Cheriton laughed incredulously.
“I daresay you would stroke us all down the right way. Rupert says he feels as if he were lighting his cigar in a powder-magazine. But they get on very well, and Grace and Mary Cheriton think him perfectly charming.”
“I think I shall come to the ball in a mantilla. But have you done anything for poor Virginia?”
“Oh, yes; the old parson only wanted a little explanation,” said Cherry, quite carelessly enough to encourage Ruth in adding earnestly,—
“It is so good of her to want to help these poor people. Queenie is like a girl in a book. I really think she likes disagreeable duties.”
“I am sure you, who can sympathise with Virginia and yet know all the troubles, will be able to make it smooth for her. I wish you would.”
“Ah, but I am not nearly so good as Virginia,” said Ruth—a perfectly true statement, which she herself believed. Whether she expected Cheriton to believe it was a different matter.

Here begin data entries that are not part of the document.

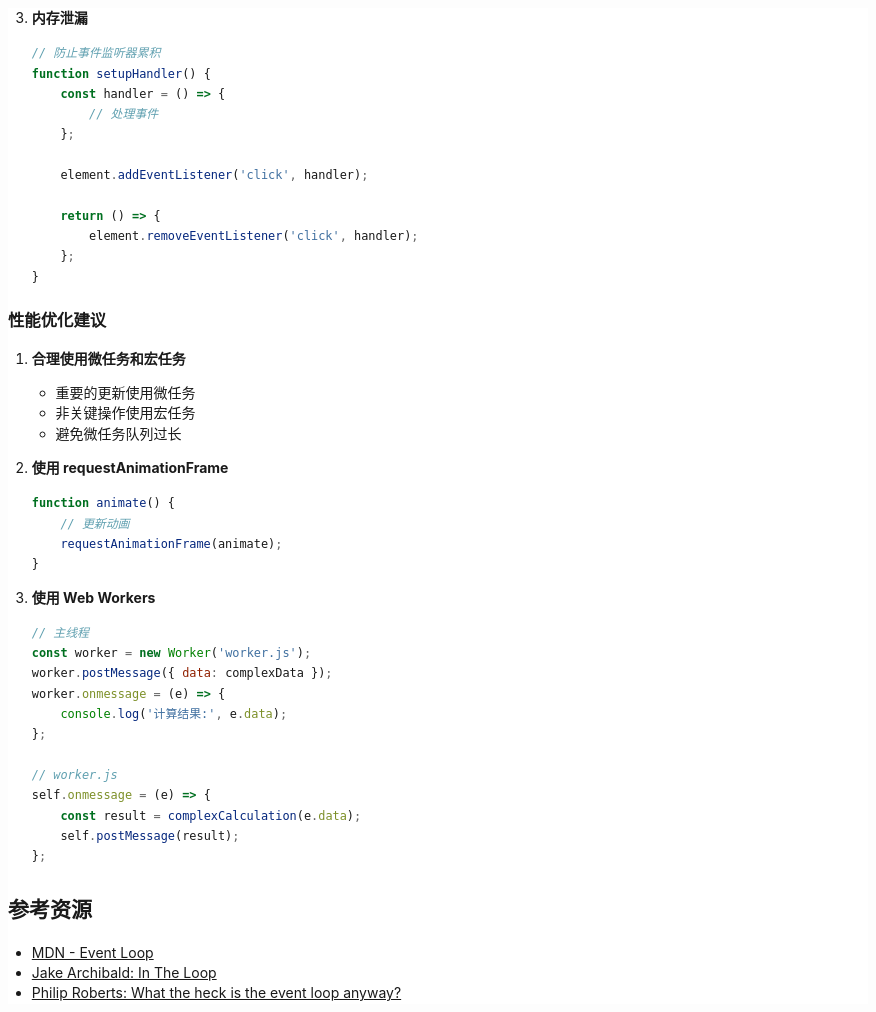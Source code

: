 3. **内存泄漏**
   ```javascript
   // 防止事件监听器累积
   function setupHandler() {
       const handler = () => {
           // 处理事件
       };
       
       element.addEventListener('click', handler);
       
       return () => {
           element.removeEventListener('click', handler);
       };
   }
   ```

### 性能优化建议

1. **合理使用微任务和宏任务**
   - 重要的更新使用微任务
   - 非关键操作使用宏任务
   - 避免微任务队列过长

2. **使用 requestAnimationFrame**
   ```javascript
   function animate() {
       // 更新动画
       requestAnimationFrame(animate);
   }
   ```

3. **使用 Web Workers**
   ```javascript
   // 主线程
   const worker = new Worker('worker.js');
   worker.postMessage({ data: complexData });
   worker.onmessage = (e) => {
       console.log('计算结果:', e.data);
   };

   // worker.js
   self.onmessage = (e) => {
       const result = complexCalculation(e.data);
       self.postMessage(result);
   };
   ```

## 参考资源

- [MDN - Event Loop](https://developer.mozilla.org/zh-CN/docs/Web/JavaScript/EventLoop)
- [Jake Archibald: In The Loop](https://www.youtube.com/watch?v=cCOL7MC4Pl0)
- [Philip Roberts: What the heck is the event loop anyway?](https://www.youtube.com/watch?v=8aGhZQkoFbQ)

<ArticleFooter />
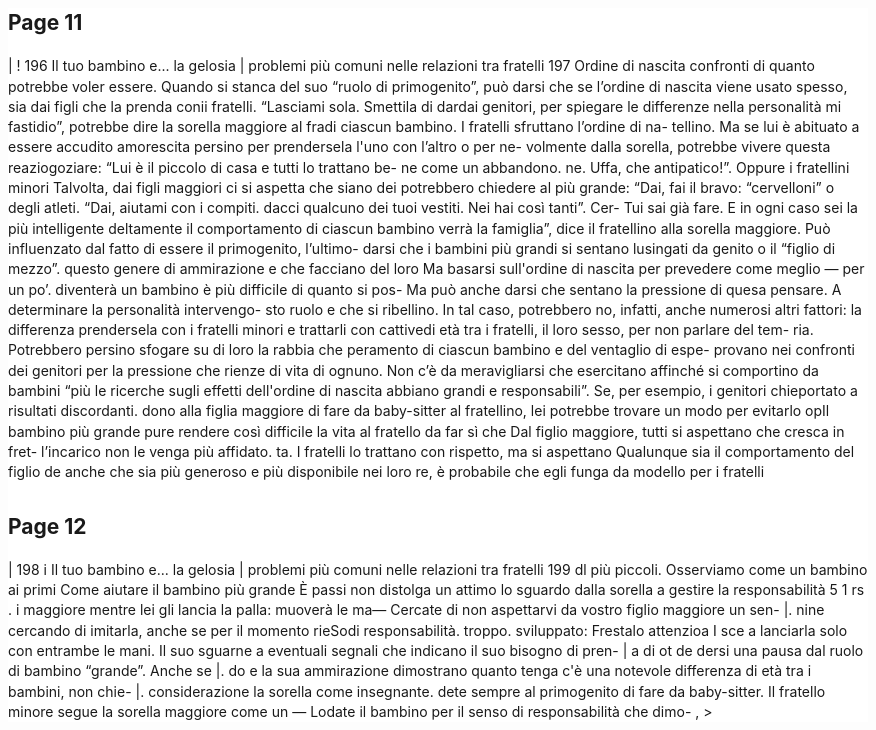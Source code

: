 ## Page 11

| !
196 Il tuo bambino e... la gelosia | problemi più comuni nelle relazioni tra fratelli 197
Ordine di nascita confronti di quanto potrebbe voler essere. Quando si
stanca del suo “ruolo di primogenito”, può darsi che se
l’ordine di nascita viene usato spesso, sia dai figli che la prenda conii fratelli. “Lasciami sola. Smettila di dardai genitori, per spiegare le differenze nella personalità mi fastidio”, potrebbe dire la sorella maggiore al fradi ciascun bambino. I fratelli sfruttano l’ordine di na- tellino. Ma se lui è abituato a essere accudito amorescita persino per prendersela l'uno con l’altro o per ne- volmente dalla sorella, potrebbe vivere questa reaziogoziare: “Lui è il piccolo di casa e tutti lo trattano be- ne come un abbandono.
ne. Uffa, che antipatico!”. Oppure i fratellini minori Talvolta, dai figli maggiori ci si aspetta che siano dei
potrebbero chiedere al più grande: “Dai, fai il bravo: “cervelloni” o degli atleti. “Dai, aiutami con i compiti.
dacci qualcuno dei tuoi vestiti. Nei hai così tanti”. Cer- Tui sai già fare. E in ogni caso sei la più intelligente deltamente il comportamento di ciascun bambino verrà la famiglia”, dice il fratellino alla sorella maggiore. Può
influenzato dal fatto di essere il primogenito, l’ultimo- darsi che i bambini più grandi si sentano lusingati da
genito o il “figlio di mezzo”. questo genere di ammirazione e che facciano del loro
Ma basarsi sull'ordine di nascita per prevedere come meglio — per un po’.
diventerà un bambino è più difficile di quanto si pos- Ma può anche darsi che sentano la pressione di quesa pensare. A determinare la personalità intervengo- sto ruolo e che si ribellino. In tal caso, potrebbero
no, infatti, anche numerosi altri fattori: la differenza prendersela con i fratelli minori e trattarli con cattivedi età tra i fratelli, il loro sesso, per non parlare del tem- ria. Potrebbero persino sfogare su di loro la rabbia che
peramento di ciascun bambino e del ventaglio di espe- provano nei confronti dei genitori per la pressione che
rienze di vita di ognuno. Non c’è da meravigliarsi che esercitano affinché si comportino da bambini “più
le ricerche sugli effetti dell'ordine di nascita abbiano grandi e responsabili”. Se, per esempio, i genitori chieportato a risultati discordanti. dono alla figlia maggiore di fare da baby-sitter al fratellino, lei potrebbe trovare un modo per evitarlo opIl bambino più grande pure rendere così difficile la vita al fratello da far sì che
Dal figlio maggiore, tutti si aspettano che cresca in fret- l’incarico non le venga più affidato.
ta. I fratelli lo trattano con rispetto, ma si aspettano Qualunque sia il comportamento del figlio de
anche che sia più generoso e più disponibile nei loro re, è probabile che egli funga da modello per i fratelli

## Page 12

|
198 i Il tuo bambino e... la gelosia | problemi più comuni nelle relazioni tra fratelli 199
dl più piccoli. Osserviamo come un bambino ai primi
Come aiutare il bambino più grande È passi non distolga un attimo lo sguardo dalla sorella
a gestire la responsabilità 5 1 rs .
i maggiore mentre lei gli lancia la palla: muoverà le ma— Cercate di non aspettarvi da vostro figlio maggiore un sen- |. nine cercando di imitarla, anche se per il momento rieSodi responsabilità. troppo. sviluppato: Frestalo attenzioa I sce a lanciarla solo con entrambe le mani. Il suo sguarne a eventuali segnali che indicano il suo bisogno di pren- | a di ot de
dersi una pausa dal ruolo di bambino “grande”. Anche se |. do e la sua ammirazione dimostrano quanto tenga
c'è una notevole differenza di età tra i bambini, non chie- |. considerazione la sorella come insegnante.
dete sempre al primogenito di fare da baby-sitter. Il fratello minore segue la sorella maggiore come un
— Lodate il bambino per il senso di responsabilità che dimo- , >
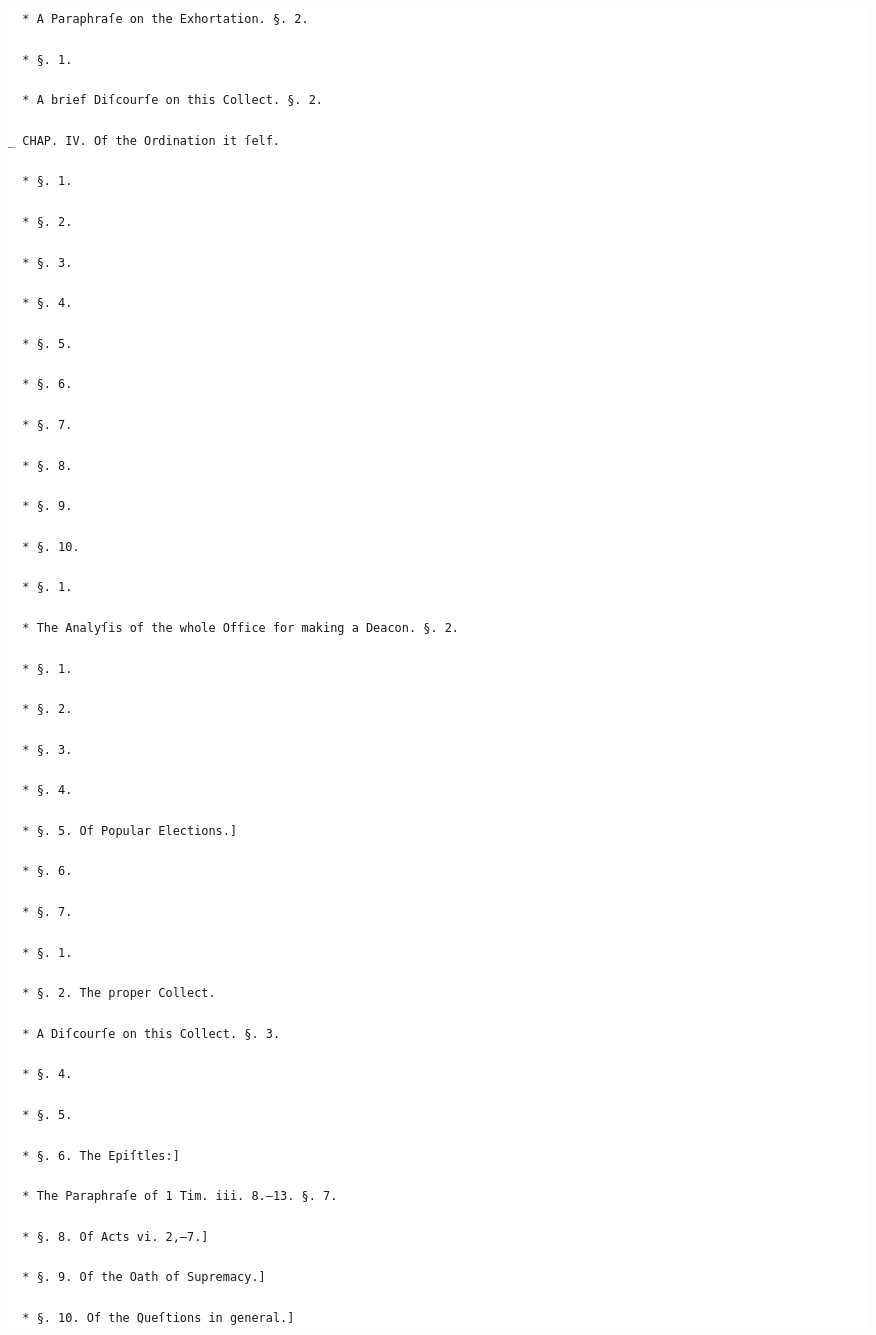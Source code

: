       * A Paraphraſe on the Exhortation. §. 2.

      * §. 1.

      * A brief Diſcourſe on this Collect. §. 2.

    _ CHAP. IV. Of the Ordination it ſelf.

      * §. 1.

      * §. 2.

      * §. 3.

      * §. 4.

      * §. 5.

      * §. 6.

      * §. 7.

      * §. 8.

      * §. 9.

      * §. 10.

      * §. 1.

      * The Analyſis of the whole Office for making a Deacon. §. 2. 

      * §. 1.

      * §. 2.

      * §. 3.

      * §. 4.

      * §. 5. Of Popular Elections.]

      * §. 6.

      * §. 7.

      * §. 1.

      * §. 2. The proper Collect.

      * A Diſcourſe on this Collect. §. 3.

      * §. 4.

      * §. 5.

      * §. 6. The Epiſtles:]

      * The Paraphraſe of 1 Tim. iii. 8.—13. §. 7.

      * §. 8. Of Acts vi. 2,—7.]

      * §. 9. Of the Oath of Supremacy.]

      * §. 10. Of the Queſtions in general.]
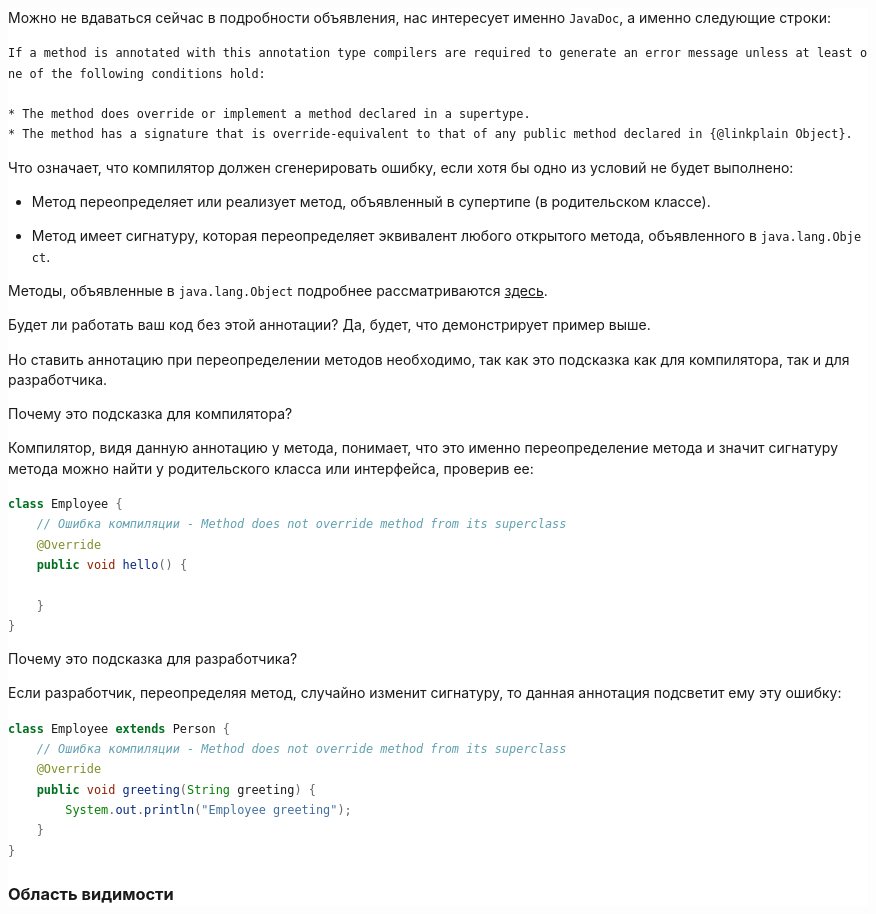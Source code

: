 Можно не вдаваться сейчас в подробности объявления, нас интересует именно `JavaDoc`, а именно следующие строки:

```text
If a method is annotated with this annotation type compilers are required to generate an error message unless at least one of the following conditions hold:

* The method does override or implement a method declared in a supertype.
* The method has a signature that is override-equivalent to that of any public method declared in {@linkplain Object}.
```

Что означает, что компилятор должен сгенерировать ошибку, если хотя бы одно из условий не будет выполнено:

* Метод переопределяет или реализует метод, объявленный в супертипе (в родительском классе).

* Метод имеет сигнатуру, которая переопределяет эквивалент любого открытого метода, объявленного в `java.lang.Object`.

Методы, объявленные в `java.lang.Object` подробнее рассматриваются [здесь](../object/intro.md).

Будет ли работать ваш код без этой аннотации? Да, будет, что демонстрирует пример выше.

Но ставить аннотацию при переопределении методов необходимо, так как это подсказка как для компилятора, так и для разработчика.

Почему это подсказка для компилятора?

Компилятор, видя данную аннотацию у метода, понимает, что это именно переопределение метода и значит сигнатуру метода можно найти у родительского класса или интерфейса, проверив ее:

```java
class Employee {
    // Ошибка компиляции - Method does not override method from its superclass
    @Override
    public void hello() {
        
    }
}
```

Почему это подсказка для разработчика?

Если разработчик, переопределяя метод, случайно изменит сигнатуру, то данная аннотация подсветит ему эту ошибку:

```java
class Employee extends Person {
    // Ошибка компиляции - Method does not override method from its superclass
    @Override
    public void greeting(String greeting) {
        System.out.println("Employee greeting");
    }
}
```

### Область видимости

Alvar had no excuse now for finding Oakby dull; the house was full of people, Lady Cheriton and her daughters were enchanted with his music, and he brightened up considerably and was off Cheriton’s mind, so that nothing spoilt the radiance of enjoyment that transfigured all the commonplace gaiety into a fairy dream. The younger ones found the times less good. Jack was shy and bored by fine people, Bob hated his dress clothes, Nettie was teased by Rupert, who varied between treating her as a Tomboy and flattering her as an incipient beauty, and thought her grandmother’s restrictions to white muslin and blue ribbons hard. But Mrs Lester had no notion of letting her forestall her career as a county beauty.